▶ _Problem_
Each line below should be reproduced without any alteration.

▶ _Provided entries_
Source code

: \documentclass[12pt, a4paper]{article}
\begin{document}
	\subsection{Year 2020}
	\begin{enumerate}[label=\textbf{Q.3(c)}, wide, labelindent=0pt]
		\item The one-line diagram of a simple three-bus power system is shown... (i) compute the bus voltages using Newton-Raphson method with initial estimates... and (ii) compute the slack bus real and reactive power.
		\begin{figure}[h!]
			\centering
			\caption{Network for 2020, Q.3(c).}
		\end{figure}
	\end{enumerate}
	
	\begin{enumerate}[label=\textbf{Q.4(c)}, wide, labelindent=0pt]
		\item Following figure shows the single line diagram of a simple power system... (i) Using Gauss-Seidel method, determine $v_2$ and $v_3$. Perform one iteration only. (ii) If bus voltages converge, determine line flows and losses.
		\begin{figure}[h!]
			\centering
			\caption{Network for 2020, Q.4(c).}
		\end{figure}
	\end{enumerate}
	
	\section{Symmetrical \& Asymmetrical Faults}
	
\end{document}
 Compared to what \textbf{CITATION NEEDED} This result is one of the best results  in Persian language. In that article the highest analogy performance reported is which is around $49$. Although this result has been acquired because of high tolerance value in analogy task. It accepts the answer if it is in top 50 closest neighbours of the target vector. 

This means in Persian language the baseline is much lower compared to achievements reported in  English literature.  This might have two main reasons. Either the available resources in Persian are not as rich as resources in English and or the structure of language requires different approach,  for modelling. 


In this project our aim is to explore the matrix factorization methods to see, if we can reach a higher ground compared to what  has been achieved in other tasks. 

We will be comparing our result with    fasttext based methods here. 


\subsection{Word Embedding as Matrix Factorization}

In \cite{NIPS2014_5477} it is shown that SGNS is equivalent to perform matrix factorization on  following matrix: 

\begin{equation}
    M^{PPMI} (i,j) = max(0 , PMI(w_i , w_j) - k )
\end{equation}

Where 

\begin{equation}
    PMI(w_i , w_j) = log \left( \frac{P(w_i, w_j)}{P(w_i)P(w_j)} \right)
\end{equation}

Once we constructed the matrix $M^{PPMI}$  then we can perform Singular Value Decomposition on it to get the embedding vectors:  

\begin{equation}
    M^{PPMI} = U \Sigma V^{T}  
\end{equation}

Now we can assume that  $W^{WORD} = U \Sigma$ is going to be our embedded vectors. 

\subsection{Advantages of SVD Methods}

▶ _Output_
Source code

: \documentclass[12pt, a4paper]{article}
\begin{document}
	\subsection{Year 2020}
	\begin{enumerate}[label=\textbf{Q.3(c)}, wide, labelindent=0pt]
		\item The one-line diagram of a simple three-bus power system is shown... (i) compute the bus voltages using Newton-Raphson method with initial estimates... and (ii) compute the slack bus real and reactive power.
		\begin{figure}[h!]
			\centering
			\caption{Network for 2020, Q.3(c).}
		\end{figure}
	\end{enumerate}
	
	\begin{enumerate}[label=\textbf{Q.4(c)}, wide, labelindent=0pt]
		\item Following figure shows the single line diagram of a simple power system... (i) Using Gauss-Seidel method, determine $v_2$ and $v_3$. Perform one iteration only. (ii) If bus voltages converge, determine line flows and losses.
		\begin{figure}[h!]
			\centering
			\caption{Network for 2020, Q.4(c).}
		\end{figure}
	\end{enumerate}
	
	\section{Symmetrical \& Asymmetrical Faults}
	
\end{document}
 Compared to what \textbf{CITATION NEEDED} This result is one of the best results  in Persian language. In that article the highest analogy performance reported is which is around $49$. Although this result has been acquired because of high tolerance value in analogy task. It accepts the answer if it is in top 50 closest neighbours of the target vector. 

This means in Persian language the baseline is much lower compared to achievements reported in  English literature.  This might have two main reasons. Either the available resources in Persian are not as rich as resources in English and or the structure of language requires different approach,  for modelling. 


In this project our aim is to explore the matrix factorization methods to see, if we can reach a higher ground compared to what  has been achieved in other tasks. 

We will be comparing our result with    fasttext based methods here. 


\subsection{Word Embedding as Matrix Factorization}

In \cite{NIPS2014_5477} it is shown that SGNS is equivalent to perform matrix factorization on  following matrix: 

\begin{equation}
    M^{PPMI} (i,j) = max(0 , PMI(w_i , w_j) - k )
\end{equation}

Where 

\begin{equation}
    PMI(w_i , w_j) = log \left( \frac{P(w_i, w_j)}{P(w_i)P(w_j)} \right)
\end{equation}

Once we constructed the matrix $M^{PPMI}$  then we can perform Singular Value Decomposition on it to get the embedding vectors:  

\begin{equation}
    M^{PPMI} = U \Sigma V^{T}  
\end{equation}

Now we can assume that  $W^{WORD} = U \Sigma$ is going to be our embedded vectors. 

\subsection{Advantages of SVD Methods}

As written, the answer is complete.